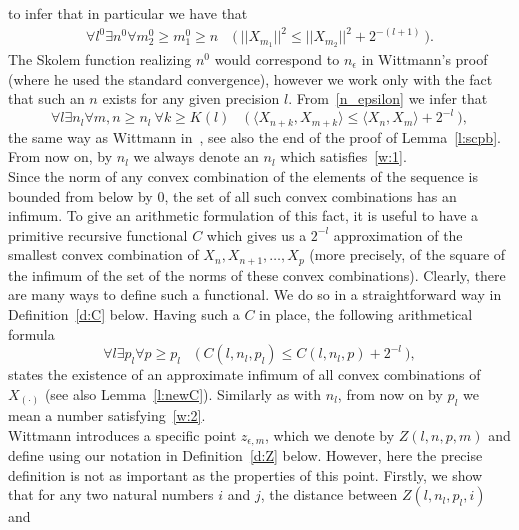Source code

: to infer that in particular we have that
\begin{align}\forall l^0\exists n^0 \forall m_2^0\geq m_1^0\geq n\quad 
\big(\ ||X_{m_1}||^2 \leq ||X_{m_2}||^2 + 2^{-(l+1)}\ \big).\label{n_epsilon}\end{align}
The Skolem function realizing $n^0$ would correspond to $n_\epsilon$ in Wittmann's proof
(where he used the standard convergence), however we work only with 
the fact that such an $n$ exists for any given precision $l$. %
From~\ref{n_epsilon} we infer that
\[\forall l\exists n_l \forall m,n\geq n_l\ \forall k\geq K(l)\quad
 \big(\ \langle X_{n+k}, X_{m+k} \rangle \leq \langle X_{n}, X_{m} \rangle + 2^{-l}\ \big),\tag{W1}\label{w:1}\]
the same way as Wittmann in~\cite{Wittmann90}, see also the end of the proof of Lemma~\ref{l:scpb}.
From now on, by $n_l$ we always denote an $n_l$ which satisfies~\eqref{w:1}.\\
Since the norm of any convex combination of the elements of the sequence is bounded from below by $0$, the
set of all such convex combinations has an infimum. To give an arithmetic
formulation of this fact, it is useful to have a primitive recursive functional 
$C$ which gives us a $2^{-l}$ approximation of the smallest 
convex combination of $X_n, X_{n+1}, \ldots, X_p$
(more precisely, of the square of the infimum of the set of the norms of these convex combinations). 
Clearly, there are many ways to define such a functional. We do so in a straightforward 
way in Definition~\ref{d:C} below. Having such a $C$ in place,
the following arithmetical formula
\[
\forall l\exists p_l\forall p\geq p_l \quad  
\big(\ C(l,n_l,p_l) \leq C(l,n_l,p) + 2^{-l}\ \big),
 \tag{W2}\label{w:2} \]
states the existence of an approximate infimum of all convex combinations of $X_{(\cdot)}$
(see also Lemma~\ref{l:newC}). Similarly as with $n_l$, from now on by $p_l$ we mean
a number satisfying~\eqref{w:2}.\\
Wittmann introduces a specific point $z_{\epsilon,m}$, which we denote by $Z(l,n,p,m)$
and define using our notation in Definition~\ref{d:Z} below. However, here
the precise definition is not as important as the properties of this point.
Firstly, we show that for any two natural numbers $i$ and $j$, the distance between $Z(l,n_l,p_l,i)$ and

━━━━━━━━━━━━━━━━━━━━━━━━━━━━━━

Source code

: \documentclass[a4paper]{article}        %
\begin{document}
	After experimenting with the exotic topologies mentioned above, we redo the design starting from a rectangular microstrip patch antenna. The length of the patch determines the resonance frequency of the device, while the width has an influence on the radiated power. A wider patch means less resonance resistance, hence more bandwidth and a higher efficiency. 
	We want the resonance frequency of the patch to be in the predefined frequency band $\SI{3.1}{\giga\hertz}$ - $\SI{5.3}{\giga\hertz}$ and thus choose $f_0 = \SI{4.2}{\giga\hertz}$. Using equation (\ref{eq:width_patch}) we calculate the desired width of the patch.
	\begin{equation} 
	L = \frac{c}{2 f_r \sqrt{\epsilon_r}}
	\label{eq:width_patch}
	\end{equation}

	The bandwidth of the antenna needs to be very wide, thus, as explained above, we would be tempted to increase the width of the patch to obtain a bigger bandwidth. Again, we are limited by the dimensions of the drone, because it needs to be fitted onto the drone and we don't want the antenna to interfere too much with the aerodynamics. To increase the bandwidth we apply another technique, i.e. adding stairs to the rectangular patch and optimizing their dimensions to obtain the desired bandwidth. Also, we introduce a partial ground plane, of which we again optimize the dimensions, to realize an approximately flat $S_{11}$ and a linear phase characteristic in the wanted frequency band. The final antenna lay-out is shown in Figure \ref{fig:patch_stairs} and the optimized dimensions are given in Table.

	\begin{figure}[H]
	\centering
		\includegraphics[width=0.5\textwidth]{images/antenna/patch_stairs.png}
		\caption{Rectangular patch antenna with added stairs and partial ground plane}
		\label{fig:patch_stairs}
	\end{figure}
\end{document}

━━━━━━━━━━━━━━━━━━━━━━━━━━━━━━

Task –
What is asked for is an exact copy of the lines above from the one containing "From now on, by" through the one containing "Firstly, we show", and only those.

Answer to the exercise –
From now on, by $n_l$ we always denote an $n_l$ which satisfies~\eqref{w:1}.\\
Since the norm of any convex combination of the elements of the sequence is bounded from below by $0$, the
set of all such convex combinations has an infimum. To give an arithmetic
formulation of this fact, it is useful to have a primitive recursive functional 
$C$ which gives us a $2^{-l}$ approximation of the smallest 
convex combination of $X_n, X_{n+1}, \ldots, X_p$
(more precisely, of the square of the infimum of the set of the norms of these convex combinations). 
Clearly, there are many ways to define such a functional. We do so in a straightforward 
way in Definition~\ref{d:C} below. Having such a $C$ in place,
the following arithmetical formula
\[
\forall l\exists p_l\forall p\geq p_l \quad  
\big(\ C(l,n_l,p_l) \leq C(l,n_l,p) + 2^{-l}\ \big),
 \tag{W2}\label{w:2} \]
states the existence of an approximate infimum of all convex combinations of $X_{(\cdot)}$
(see also Lemma~\ref{l:newC}). Similarly as with $n_l$, from now on by $p_l$ we mean
a number satisfying~\eqref{w:2}.\\
Wittmann introduces a specific point $z_{\epsilon,m}$, which we denote by $Z(l,n,p,m)$
and define using our notation in Definition~\ref{d:Z} below. However, here
the precise definition is not as important as the properties of this point.
Firstly, we show that for any two natural numbers $i$ and $j$, the distance between $Z(l,n_l,p_l,i)$ and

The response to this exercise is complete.